### Records excerpted from a collection

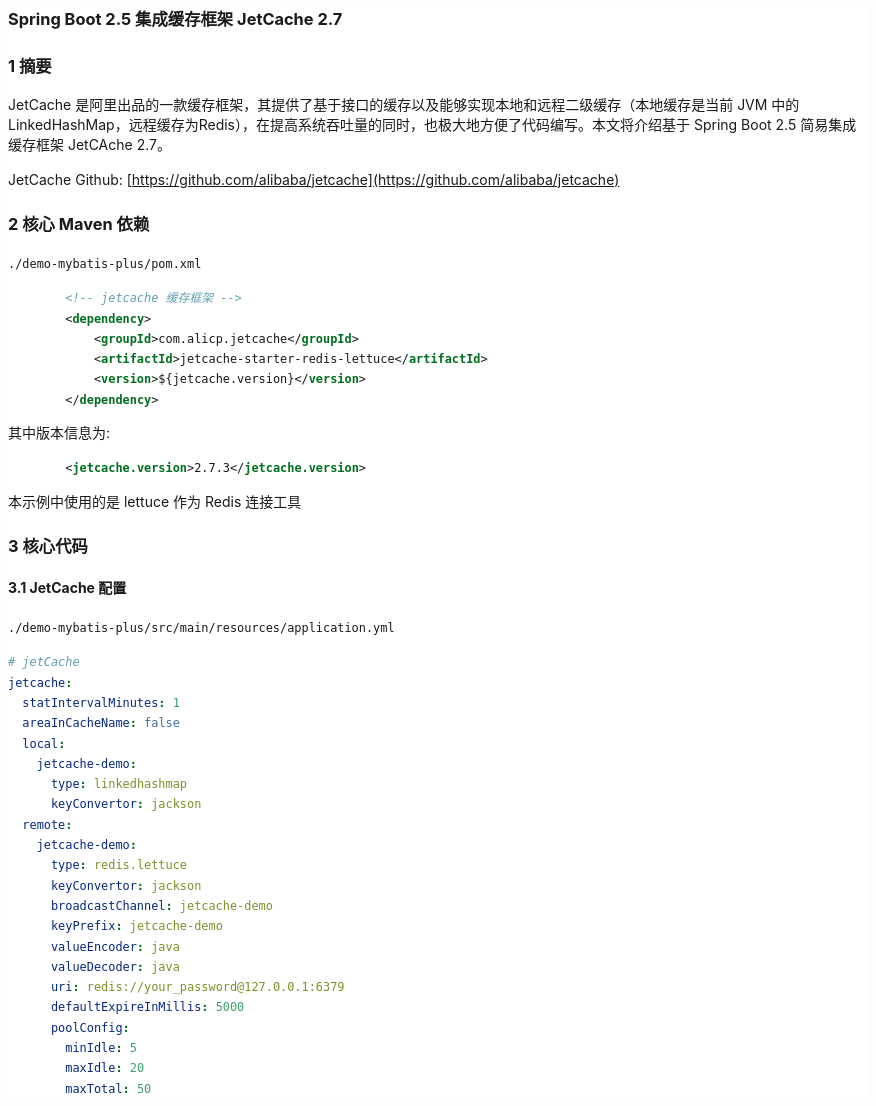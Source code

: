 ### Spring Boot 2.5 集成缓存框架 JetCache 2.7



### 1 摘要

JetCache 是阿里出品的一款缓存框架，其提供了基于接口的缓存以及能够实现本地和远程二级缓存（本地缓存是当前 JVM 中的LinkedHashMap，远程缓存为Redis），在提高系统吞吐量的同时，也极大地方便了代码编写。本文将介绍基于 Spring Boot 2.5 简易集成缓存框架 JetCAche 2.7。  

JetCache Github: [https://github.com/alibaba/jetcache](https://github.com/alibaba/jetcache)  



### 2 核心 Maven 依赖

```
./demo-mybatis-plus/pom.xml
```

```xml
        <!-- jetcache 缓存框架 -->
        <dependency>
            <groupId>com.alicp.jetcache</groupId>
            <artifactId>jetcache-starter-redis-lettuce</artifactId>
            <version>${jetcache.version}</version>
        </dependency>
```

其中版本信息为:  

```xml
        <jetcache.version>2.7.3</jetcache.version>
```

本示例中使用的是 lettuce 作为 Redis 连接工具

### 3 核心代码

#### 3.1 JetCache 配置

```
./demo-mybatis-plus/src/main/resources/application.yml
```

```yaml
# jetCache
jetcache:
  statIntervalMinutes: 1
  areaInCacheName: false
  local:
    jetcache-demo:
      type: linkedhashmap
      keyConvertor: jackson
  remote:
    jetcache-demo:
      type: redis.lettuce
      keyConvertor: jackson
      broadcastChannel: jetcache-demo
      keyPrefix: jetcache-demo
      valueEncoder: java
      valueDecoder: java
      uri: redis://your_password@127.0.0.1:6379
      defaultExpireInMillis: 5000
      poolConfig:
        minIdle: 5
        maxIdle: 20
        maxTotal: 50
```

--

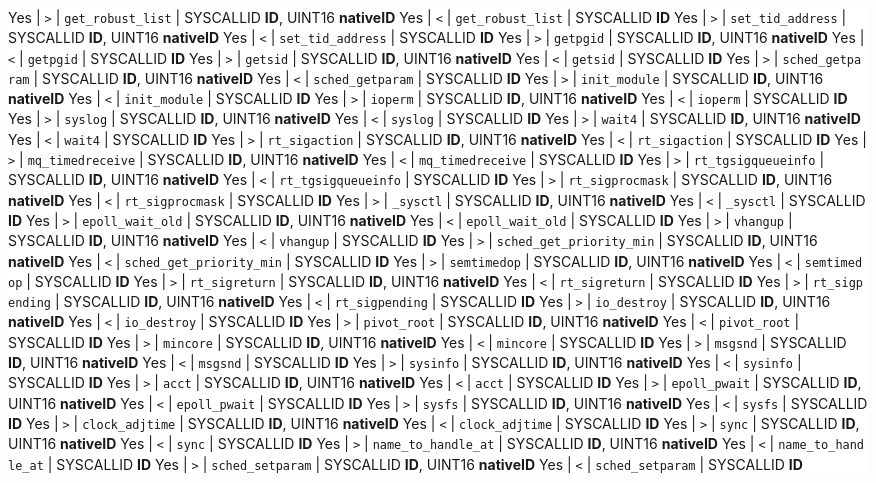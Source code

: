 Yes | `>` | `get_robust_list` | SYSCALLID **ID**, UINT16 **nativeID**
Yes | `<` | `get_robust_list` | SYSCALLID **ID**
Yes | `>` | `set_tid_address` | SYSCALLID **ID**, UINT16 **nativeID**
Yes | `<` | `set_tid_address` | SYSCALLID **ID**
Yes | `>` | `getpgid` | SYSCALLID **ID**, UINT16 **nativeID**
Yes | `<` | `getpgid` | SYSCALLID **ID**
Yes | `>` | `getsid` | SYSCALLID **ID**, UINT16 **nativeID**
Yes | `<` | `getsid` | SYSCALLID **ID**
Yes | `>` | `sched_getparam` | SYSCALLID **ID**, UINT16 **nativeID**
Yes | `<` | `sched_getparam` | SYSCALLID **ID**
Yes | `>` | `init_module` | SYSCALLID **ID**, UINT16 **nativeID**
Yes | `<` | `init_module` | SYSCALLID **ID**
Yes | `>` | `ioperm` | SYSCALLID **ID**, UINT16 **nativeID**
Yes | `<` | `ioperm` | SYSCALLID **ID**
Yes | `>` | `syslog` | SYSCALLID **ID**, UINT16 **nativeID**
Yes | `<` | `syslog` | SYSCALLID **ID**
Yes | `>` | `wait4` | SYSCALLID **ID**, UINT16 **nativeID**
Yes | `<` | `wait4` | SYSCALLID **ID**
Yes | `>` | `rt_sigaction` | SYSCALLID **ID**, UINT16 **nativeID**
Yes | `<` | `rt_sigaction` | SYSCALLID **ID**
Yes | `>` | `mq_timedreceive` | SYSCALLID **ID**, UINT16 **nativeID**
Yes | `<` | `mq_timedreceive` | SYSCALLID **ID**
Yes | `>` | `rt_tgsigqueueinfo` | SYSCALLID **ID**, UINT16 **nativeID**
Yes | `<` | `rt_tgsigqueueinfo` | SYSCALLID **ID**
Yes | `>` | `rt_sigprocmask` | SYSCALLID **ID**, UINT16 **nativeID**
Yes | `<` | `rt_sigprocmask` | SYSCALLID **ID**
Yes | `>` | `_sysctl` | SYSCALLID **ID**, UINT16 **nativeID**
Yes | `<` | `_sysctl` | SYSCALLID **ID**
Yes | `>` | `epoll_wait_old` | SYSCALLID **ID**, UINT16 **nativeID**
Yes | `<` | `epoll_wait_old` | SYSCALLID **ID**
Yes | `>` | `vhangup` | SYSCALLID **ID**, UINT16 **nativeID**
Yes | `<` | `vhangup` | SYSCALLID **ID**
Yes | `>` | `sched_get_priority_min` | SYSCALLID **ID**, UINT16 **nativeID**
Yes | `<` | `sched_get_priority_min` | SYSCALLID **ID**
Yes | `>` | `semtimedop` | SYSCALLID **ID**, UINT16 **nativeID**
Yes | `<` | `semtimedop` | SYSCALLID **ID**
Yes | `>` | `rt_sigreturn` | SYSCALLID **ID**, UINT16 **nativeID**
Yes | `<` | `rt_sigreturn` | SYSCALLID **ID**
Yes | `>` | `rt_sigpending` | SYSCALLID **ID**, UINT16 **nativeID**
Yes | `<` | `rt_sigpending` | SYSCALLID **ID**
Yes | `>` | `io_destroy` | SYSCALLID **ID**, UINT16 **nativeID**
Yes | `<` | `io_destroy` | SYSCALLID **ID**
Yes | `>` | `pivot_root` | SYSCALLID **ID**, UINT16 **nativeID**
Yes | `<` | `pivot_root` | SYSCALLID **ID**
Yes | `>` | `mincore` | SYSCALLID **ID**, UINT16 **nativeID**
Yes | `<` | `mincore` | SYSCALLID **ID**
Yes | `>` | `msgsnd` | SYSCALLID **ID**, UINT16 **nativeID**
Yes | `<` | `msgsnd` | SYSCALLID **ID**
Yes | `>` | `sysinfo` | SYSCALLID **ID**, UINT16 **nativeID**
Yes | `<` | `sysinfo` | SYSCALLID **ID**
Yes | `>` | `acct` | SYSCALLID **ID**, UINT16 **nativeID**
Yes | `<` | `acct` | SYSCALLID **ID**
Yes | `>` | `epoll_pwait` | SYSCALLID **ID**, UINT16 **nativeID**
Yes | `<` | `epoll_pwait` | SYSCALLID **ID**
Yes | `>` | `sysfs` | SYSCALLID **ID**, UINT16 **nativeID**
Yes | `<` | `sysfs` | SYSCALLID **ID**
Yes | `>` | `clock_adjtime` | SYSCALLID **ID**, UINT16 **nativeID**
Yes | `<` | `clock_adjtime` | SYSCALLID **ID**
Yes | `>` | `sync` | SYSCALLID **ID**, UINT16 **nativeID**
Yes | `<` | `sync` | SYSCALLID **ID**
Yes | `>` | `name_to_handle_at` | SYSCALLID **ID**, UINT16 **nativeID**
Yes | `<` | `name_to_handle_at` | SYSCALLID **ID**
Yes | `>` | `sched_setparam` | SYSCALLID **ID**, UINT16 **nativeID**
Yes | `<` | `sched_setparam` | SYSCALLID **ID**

### AIM OF THE EXERCISE
Where the word "syslog" shows up in a line of the entries above, copy that line.

### ANSWER BOX
Yes | `>` | `syslog` | SYSCALLID **ID**, UINT16 **nativeID**
Yes | `<` | `syslog` | SYSCALLID **ID**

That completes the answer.